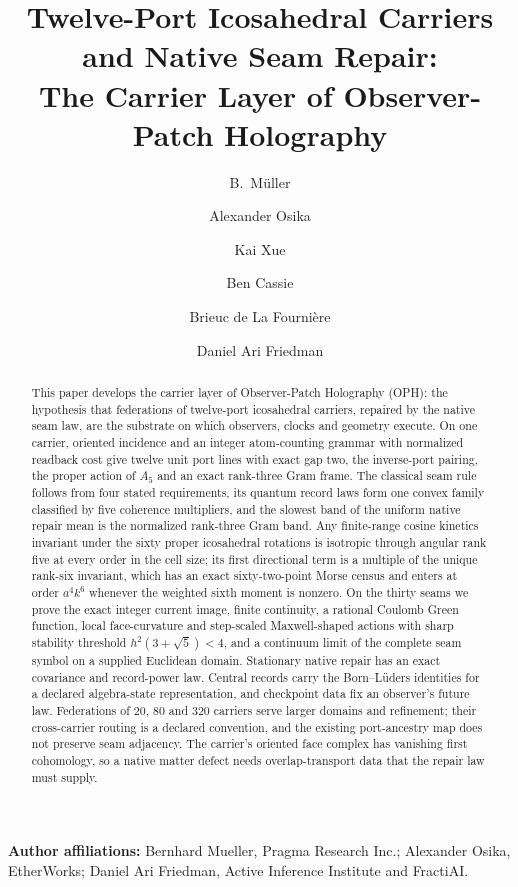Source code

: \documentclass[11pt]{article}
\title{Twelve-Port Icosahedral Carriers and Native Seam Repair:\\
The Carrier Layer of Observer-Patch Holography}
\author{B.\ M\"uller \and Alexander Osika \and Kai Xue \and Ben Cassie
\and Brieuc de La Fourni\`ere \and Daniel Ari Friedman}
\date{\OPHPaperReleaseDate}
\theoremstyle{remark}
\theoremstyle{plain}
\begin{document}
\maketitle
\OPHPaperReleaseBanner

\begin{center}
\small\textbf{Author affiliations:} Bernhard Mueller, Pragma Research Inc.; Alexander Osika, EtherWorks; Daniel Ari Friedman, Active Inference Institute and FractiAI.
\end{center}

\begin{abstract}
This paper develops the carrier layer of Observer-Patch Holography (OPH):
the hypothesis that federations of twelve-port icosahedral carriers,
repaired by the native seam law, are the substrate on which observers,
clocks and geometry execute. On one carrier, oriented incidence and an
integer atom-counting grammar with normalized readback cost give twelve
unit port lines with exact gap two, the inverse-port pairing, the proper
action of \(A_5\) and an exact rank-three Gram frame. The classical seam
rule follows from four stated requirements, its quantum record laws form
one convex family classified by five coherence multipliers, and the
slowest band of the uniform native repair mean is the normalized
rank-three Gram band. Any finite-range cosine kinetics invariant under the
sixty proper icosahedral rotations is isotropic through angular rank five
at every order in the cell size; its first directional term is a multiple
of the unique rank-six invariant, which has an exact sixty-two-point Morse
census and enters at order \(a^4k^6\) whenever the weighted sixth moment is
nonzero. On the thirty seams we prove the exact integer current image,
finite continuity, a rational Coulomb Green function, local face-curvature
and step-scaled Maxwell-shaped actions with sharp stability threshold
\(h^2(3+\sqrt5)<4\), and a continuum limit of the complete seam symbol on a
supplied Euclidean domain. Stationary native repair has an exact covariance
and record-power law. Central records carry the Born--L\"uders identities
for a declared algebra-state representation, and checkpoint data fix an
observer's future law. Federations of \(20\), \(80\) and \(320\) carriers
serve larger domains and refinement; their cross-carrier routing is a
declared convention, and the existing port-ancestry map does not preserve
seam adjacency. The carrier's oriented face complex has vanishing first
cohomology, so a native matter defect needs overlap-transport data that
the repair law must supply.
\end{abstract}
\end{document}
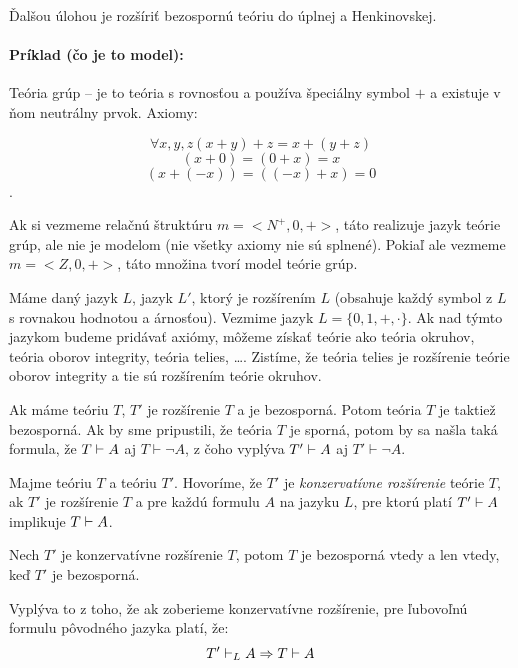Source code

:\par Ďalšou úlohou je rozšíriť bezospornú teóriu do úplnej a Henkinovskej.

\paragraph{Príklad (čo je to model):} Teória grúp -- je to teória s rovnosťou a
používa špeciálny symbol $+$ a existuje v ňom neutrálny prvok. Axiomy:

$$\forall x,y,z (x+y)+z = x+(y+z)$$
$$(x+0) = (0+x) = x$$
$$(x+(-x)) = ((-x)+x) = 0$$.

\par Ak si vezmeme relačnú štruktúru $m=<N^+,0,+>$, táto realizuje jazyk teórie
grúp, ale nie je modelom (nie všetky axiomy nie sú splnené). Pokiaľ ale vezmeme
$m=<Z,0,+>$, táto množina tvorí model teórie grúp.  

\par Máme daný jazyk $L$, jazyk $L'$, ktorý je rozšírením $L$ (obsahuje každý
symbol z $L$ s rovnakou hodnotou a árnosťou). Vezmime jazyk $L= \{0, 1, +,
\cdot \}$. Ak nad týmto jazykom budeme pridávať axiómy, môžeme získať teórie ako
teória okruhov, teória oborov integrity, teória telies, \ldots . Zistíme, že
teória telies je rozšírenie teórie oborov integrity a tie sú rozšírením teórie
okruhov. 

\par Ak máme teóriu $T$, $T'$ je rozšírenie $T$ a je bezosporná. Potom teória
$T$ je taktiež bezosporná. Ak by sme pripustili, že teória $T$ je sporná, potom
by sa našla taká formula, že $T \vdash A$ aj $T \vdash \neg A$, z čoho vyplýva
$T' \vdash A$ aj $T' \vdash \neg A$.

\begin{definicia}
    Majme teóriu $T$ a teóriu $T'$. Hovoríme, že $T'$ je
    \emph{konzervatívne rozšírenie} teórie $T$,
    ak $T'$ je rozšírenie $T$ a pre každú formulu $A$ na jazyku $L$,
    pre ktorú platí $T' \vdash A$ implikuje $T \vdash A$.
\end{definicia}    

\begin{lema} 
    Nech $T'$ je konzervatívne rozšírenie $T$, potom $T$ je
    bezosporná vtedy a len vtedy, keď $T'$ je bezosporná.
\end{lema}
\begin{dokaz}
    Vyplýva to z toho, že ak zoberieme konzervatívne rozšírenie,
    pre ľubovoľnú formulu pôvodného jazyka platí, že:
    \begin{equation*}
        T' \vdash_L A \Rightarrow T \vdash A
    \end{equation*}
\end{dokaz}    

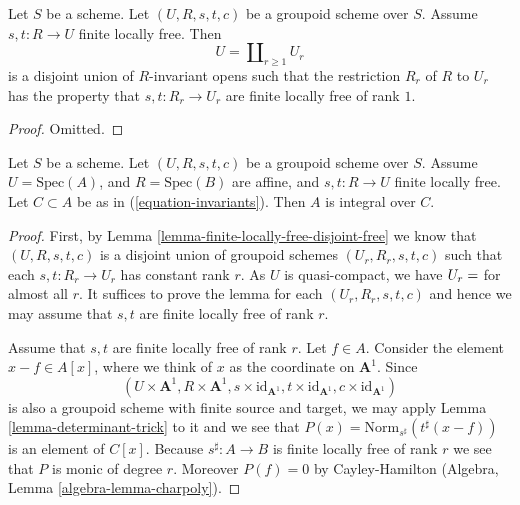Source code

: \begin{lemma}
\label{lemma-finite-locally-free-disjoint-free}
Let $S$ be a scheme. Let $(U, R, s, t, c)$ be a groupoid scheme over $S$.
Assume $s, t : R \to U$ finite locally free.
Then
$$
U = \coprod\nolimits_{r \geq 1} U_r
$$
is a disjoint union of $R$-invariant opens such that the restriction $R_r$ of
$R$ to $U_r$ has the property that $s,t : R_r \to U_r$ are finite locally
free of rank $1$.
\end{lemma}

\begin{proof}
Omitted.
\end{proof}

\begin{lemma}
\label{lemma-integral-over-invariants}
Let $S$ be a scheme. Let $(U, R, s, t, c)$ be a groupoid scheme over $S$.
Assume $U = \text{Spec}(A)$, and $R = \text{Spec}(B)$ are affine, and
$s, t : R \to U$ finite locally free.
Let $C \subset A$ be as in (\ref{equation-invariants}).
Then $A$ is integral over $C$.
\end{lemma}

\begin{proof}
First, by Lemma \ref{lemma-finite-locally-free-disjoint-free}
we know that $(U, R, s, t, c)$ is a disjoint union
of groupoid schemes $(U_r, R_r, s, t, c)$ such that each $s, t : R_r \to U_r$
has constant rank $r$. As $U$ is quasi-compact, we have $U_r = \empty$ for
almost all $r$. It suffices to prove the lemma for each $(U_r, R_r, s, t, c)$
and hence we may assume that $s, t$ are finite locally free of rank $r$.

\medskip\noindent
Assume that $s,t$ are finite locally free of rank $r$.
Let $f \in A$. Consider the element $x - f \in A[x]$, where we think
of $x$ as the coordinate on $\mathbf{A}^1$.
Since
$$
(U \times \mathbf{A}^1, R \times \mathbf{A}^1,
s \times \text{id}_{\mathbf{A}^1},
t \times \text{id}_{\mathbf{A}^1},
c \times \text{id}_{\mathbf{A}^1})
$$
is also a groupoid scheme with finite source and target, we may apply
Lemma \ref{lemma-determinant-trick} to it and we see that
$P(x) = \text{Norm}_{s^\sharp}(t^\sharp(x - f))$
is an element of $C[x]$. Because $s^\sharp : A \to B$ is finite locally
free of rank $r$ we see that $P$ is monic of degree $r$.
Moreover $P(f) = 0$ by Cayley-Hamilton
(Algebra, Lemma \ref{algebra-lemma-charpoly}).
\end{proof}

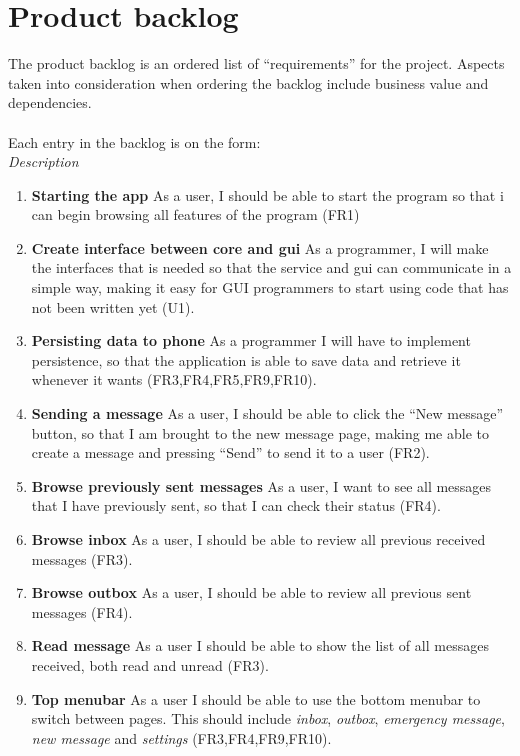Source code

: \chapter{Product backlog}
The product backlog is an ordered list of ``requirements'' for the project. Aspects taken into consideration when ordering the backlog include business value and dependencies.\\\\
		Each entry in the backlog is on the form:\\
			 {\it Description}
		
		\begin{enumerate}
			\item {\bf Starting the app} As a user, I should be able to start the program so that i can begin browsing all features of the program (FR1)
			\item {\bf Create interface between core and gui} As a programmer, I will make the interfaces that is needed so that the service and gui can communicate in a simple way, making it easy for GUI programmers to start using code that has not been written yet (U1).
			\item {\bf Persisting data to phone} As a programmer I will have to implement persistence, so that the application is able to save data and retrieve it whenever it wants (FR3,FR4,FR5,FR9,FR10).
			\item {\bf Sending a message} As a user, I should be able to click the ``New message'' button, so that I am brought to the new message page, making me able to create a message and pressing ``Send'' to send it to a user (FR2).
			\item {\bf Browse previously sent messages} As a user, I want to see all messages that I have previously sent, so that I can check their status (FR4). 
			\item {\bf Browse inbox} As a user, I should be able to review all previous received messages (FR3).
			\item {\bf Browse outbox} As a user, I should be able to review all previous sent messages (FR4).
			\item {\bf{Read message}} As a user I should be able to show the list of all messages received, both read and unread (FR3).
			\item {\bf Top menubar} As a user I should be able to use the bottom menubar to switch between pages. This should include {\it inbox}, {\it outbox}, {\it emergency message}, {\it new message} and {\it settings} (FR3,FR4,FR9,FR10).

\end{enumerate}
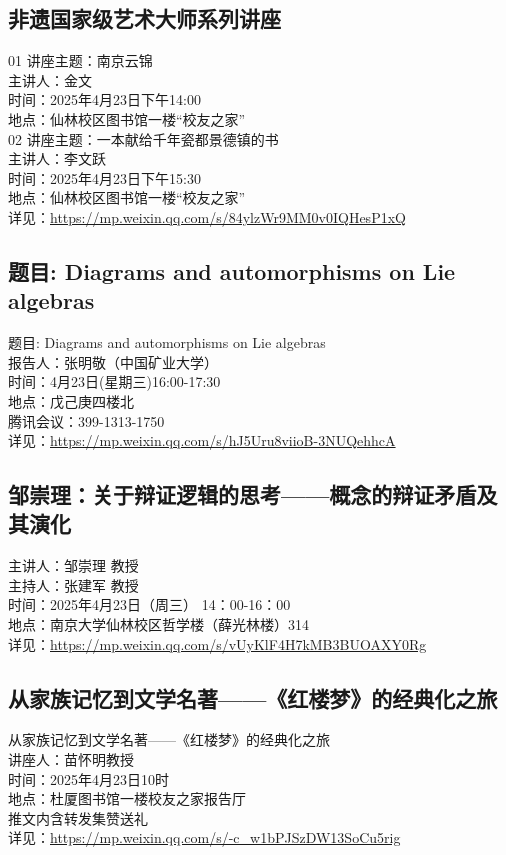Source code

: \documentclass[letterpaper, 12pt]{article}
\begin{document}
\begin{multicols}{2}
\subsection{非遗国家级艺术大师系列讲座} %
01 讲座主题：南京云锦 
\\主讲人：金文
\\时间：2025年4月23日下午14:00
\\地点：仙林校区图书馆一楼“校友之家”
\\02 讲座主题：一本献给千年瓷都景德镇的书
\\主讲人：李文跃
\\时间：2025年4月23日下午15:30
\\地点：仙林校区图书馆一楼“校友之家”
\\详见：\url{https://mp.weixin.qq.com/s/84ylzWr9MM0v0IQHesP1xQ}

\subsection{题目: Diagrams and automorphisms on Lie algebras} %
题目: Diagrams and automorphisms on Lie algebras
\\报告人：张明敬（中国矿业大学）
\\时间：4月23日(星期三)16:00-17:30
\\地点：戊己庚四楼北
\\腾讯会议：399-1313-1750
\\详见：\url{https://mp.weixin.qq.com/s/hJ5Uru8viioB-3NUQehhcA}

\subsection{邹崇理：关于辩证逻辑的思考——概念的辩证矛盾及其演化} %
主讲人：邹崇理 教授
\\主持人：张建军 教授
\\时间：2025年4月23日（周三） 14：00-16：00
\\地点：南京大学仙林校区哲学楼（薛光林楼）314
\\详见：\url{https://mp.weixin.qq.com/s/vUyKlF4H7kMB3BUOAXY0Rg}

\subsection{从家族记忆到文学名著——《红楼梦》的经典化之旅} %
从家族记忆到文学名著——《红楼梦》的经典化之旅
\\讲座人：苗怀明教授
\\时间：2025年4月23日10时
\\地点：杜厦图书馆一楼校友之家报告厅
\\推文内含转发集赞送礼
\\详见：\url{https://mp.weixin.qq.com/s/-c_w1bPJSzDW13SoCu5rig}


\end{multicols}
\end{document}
--------
> [Exercise details]: With all pictures left out, please transcribe exactly the lines from the start of the material through the line with "clocks and geometry".

> [Answer for this exercise]:
Source code

: \documentclass[11pt]{article}
\title{Twelve-Port Icosahedral Carriers and Native Seam Repair:\\
The Carrier Layer of Observer-Patch Holography}
\author{B.\ M\"uller \and Alexander Osika \and Kai Xue \and Ben Cassie
\and Brieuc de La Fourni\`ere \and Daniel Ari Friedman}
\date{\OPHPaperReleaseDate}
\theoremstyle{remark}
\theoremstyle{plain}
\begin{document}
\maketitle
\OPHPaperReleaseBanner

\begin{center}
\small\textbf{Author affiliations:} Bernhard Mueller, Pragma Research Inc.; Alexander Osika, EtherWorks; Daniel Ari Friedman, Active Inference Institute and FractiAI.
\end{center}

\begin{abstract}
This paper develops the carrier layer of Observer-Patch Holography (OPH):
the hypothesis that federations of twelve-port icosahedral carriers,
repaired by the native seam law, are the substrate on which observers,
clocks and geometry execute. On one carrier, oriented incidence and an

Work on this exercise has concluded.